INSTRUCTIONS FOR THE TASK:
Would you copy out the following entries exactly, without any of the pictures?

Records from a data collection
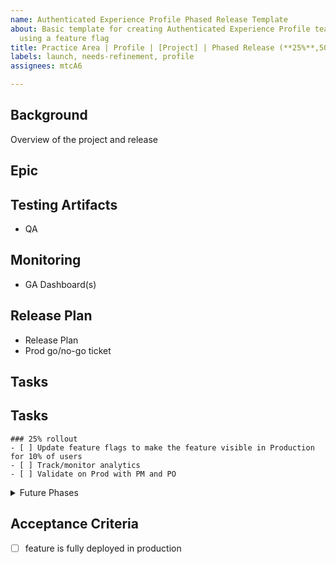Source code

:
 ```yaml
---
name: Authenticated Experience Profile Phased Release Template
about: Basic template for creating Authenticated Experience Profile team phased releases
  using a feature flag
title: Practice Area | Profile | [Project] | Phased Release (**25%**,50%,75%,100%)
labels: launch, needs-refinement, profile
assignees: mtcA6

---
```


## Background

Overview of the project and release

## Epic 

## Testing Artifacts 
- QA

## Monitoring 
- GA Dashboard(s)
  
## Release Plan 
- Release Plan
- Prod go/no-go ticket 

## Tasks

## Tasks
```[tasklist]
### 25% rollout
- [ ] Update feature flags to make the feature visible in Production for 10% of users
- [ ] Track/monitor analytics
- [ ] Validate on Prod with PM and PO
```
<details>
<summary>Future Phases</summary>


```[tasklist]
### 50% rollout
- [ ] Update feature flags to make the feature visible in Production for 50% of users
- [ ] Track/monitor analytics
- [ ] Validate on Prod with PM and PO
```

```[tasklist]
### 75% rollout
- [ ] Update feature flags to make the feature visible in Production for 10% of users
- [ ] Track/monitor analytics
- [ ] Validate on Prod with PM and PO
```

```[tasklist]
### 100% rollout
- [ ] Update feature flags to make the feature visible in Production for 100% of users
- [ ] Track/monitor analytics
- [ ] Validate on Prod with PM and PO
```
</details>

## Acceptance Criteria
- [ ] feature is fully deployed in production

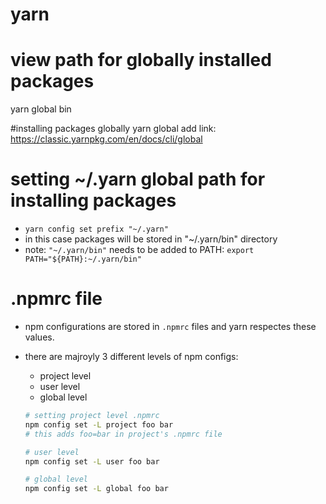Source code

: # yarn

# view path for globally installed packages
yarn global bin

#installing packages globally
yarn global add <package-name>
link: https://classic.yarnpkg.com/en/docs/cli/global

# setting ~/.yarn global path for installing packages
	
- `yarn config set prefix "~/.yarn"`
- in this case packages will be stored in "~/.yarn/bin" directory
- note: `"~/.yarn/bin"` needs to be added to PATH: `export PATH="${PATH}:~/.yarn/bin"`

# .npmrc file

- npm configurations are stored in `.npmrc` files and yarn respectes these values.
- there are majroyly 3 different levels of npm configs:
	- project level
	- user level
	- global level
	
	```sh
	# setting project level .npmrc
	npm config set -L project foo bar
	# this adds foo=bar in project's .npmrc file

	# user level
	npm config set -L user foo bar

	# global level
	npm config set -L global foo bar
	```
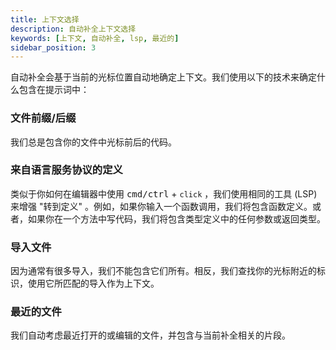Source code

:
 ```yaml
---
title: 上下文选择
description: 自动补全上下文选择
keywords: [上下文, 自动补全, lsp, 最近的]
sidebar_position: 3
---
```


自动补全会基于当前的光标位置自动地确定上下文。我们使用以下的技术来确定什么包含在提示词中：

### 文件前缀/后缀

我们总是包含你的文件中光标前后的代码。

### 来自语言服务协议的定义

类似于你如何在编辑器中使用 <kbd>cmd/ctrl</kbd> + `click` ，我们使用相同的工具 (LSP) 来增强 "转到定义" 。例如，如果你输入一个函数调用，我们将包含函数定义。或者，如果你在一个方法中写代码，我们将包含类型定义中的任何参数或返回类型。

### 导入文件

因为通常有很多导入，我们不能包含它们所有。相反，我们查找你的光标附近的标识，使用它所匹配的导入作为上下文。

### 最近的文件

我们自动考虑最近打开的或编辑的文件，并包含与当前补全相关的片段。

EXERCISE RESPONSE:
Source code

:
 ```yaml
---
name: Authenticated Experience Profile Phased Release Template
about: Basic template for creating Authenticated Experience Profile team phased releases
  using a feature flag
title: Practice Area | Profile | [Project] | Phased Release (**25%**,50%,75%,100%)
labels: launch, needs-refinement, profile
assignees: mtcA6

---
```


## Background

Overview of the project and release

## Epic 

## Testing Artifacts 
- QA

## Monitoring 
- GA Dashboard(s)
  
## Release Plan 
- Release Plan
- Prod go/no-go ticket 

## Tasks

## Tasks
```[tasklist]
### 25% rollout
- [ ] Update feature flags to make the feature visible in Production for 10% of users
- [ ] Track/monitor analytics
- [ ] Validate on Prod with PM and PO
```
<details>
<summary>Future Phases</summary>


```[tasklist]
### 50% rollout
- [ ] Update feature flags to make the feature visible in Production for 50% of users
- [ ] Track/monitor analytics
- [ ] Validate on Prod with PM and PO
```

```[tasklist]
### 75% rollout
- [ ] Update feature flags to make the feature visible in Production for 10% of users
- [ ] Track/monitor analytics
- [ ] Validate on Prod with PM and PO
```

```[tasklist]
### 100% rollout
- [ ] Update feature flags to make the feature visible in Production for 100% of users
- [ ] Track/monitor analytics
- [ ] Validate on Prod with PM and PO
```
</details>

## Acceptance Criteria
- [ ] feature is fully deployed in production

Source code

: # yarn

# view path for globally installed packages
yarn global bin

#installing packages globally
yarn global add <package-name>
link: https://classic.yarnpkg.com/en/docs/cli/global

# setting ~/.yarn global path for installing packages
	
- `yarn config set prefix "~/.yarn"`
- in this case packages will be stored in "~/.yarn/bin" directory
- note: `"~/.yarn/bin"` needs to be added to PATH: `export PATH="${PATH}:~/.yarn/bin"`

# .npmrc file

- npm configurations are stored in `.npmrc` files and yarn respectes these values.
- there are majroyly 3 different levels of npm configs:
	- project level
	- user level
	- global level
	
	```sh
	# setting project level .npmrc
	npm config set -L project foo bar
	# this adds foo=bar in project's .npmrc file

	# user level
	npm config set -L user foo bar

	# global level
	npm config set -L global foo bar
	```
Source code

:
 ```yaml
---
title: 上下文选择
description: 自动补全上下文选择
keywords: [上下文, 自动补全, lsp, 最近的]
sidebar_position: 3
---
```


自动补全会基于当前的光标位置自动地确定上下文。我们使用以下的技术来确定什么包含在提示词中：

### 文件前缀/后缀

我们总是包含你的文件中光标前后的代码。

### 来自语言服务协议的定义

类似于你如何在编辑器中使用 <kbd>cmd/ctrl</kbd> + `click` ，我们使用相同的工具 (LSP) 来增强 "转到定义" 。例如，如果你输入一个函数调用，我们将包含函数定义。或者，如果你在一个方法中写代码，我们将包含类型定义中的任何参数或返回类型。

### 导入文件

因为通常有很多导入，我们不能包含它们所有。相反，我们查找你的光标附近的标识，使用它所匹配的导入作为上下文。

### 最近的文件

我们自动考虑最近打开的或编辑的文件，并包含与当前补全相关的片段。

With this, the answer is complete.